### Provided records:
*** Block opens ***

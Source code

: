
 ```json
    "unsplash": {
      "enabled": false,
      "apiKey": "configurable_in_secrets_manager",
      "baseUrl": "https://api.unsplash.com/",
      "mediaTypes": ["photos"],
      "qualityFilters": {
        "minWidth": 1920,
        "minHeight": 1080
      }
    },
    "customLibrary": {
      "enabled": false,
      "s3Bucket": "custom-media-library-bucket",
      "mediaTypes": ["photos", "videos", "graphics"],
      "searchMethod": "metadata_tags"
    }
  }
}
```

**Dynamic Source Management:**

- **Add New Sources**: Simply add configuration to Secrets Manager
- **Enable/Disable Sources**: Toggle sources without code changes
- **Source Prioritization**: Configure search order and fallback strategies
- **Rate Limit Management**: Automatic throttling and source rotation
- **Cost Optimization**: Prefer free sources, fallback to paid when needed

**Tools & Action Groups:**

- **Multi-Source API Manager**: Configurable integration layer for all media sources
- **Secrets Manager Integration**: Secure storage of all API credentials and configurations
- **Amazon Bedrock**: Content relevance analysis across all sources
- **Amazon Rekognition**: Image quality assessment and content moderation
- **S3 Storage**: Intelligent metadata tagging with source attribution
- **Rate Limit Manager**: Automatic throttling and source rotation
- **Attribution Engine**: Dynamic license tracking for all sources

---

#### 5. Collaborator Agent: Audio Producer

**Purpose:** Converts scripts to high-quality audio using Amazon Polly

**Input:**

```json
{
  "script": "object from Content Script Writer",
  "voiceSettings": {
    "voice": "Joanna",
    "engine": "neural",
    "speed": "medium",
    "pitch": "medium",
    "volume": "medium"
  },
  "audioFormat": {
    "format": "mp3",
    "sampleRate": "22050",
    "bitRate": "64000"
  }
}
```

*** Block closes ***

### Problem statement:
The records above should be copied out again in full, exactly as they appear.

### Exercise response:
Source code

:
 ```json
    "unsplash": {
      "enabled": false,
      "apiKey": "configurable_in_secrets_manager",
      "baseUrl": "https://api.unsplash.com/",
      "mediaTypes": ["photos"],
      "qualityFilters": {
        "minWidth": 1920,
        "minHeight": 1080
      }
    },
    "customLibrary": {
      "enabled": false,
      "s3Bucket": "custom-media-library-bucket",
      "mediaTypes": ["photos", "videos", "graphics"],
      "searchMethod": "metadata_tags"
    }
  }
}
```

**Dynamic Source Management:**

- **Add New Sources**: Simply add configuration to Secrets Manager
- **Enable/Disable Sources**: Toggle sources without code changes
- **Source Prioritization**: Configure search order and fallback strategies
- **Rate Limit Management**: Automatic throttling and source rotation
- **Cost Optimization**: Prefer free sources, fallback to paid when needed

**Tools & Action Groups:**

- **Multi-Source API Manager**: Configurable integration layer for all media sources
- **Secrets Manager Integration**: Secure storage of all API credentials and configurations
- **Amazon Bedrock**: Content relevance analysis across all sources
- **Amazon Rekognition**: Image quality assessment and content moderation
- **S3 Storage**: Intelligent metadata tagging with source attribution
- **Rate Limit Manager**: Automatic throttling and source rotation
- **Attribution Engine**: Dynamic license tracking for all sources

---

#### 5. Collaborator Agent: Audio Producer

**Purpose:** Converts scripts to high-quality audio using Amazon Polly

**Input:**

```json
{
  "script": "object from Content Script Writer",
  "voiceSettings": {
    "voice": "Joanna",
    "engine": "neural",
    "speed": "medium",
    "pitch": "medium",
    "volume": "medium"
  },
  "audioFormat": {
    "format": "mp3",
    "sampleRate": "22050",
    "bitRate": "64000"
  }
}
```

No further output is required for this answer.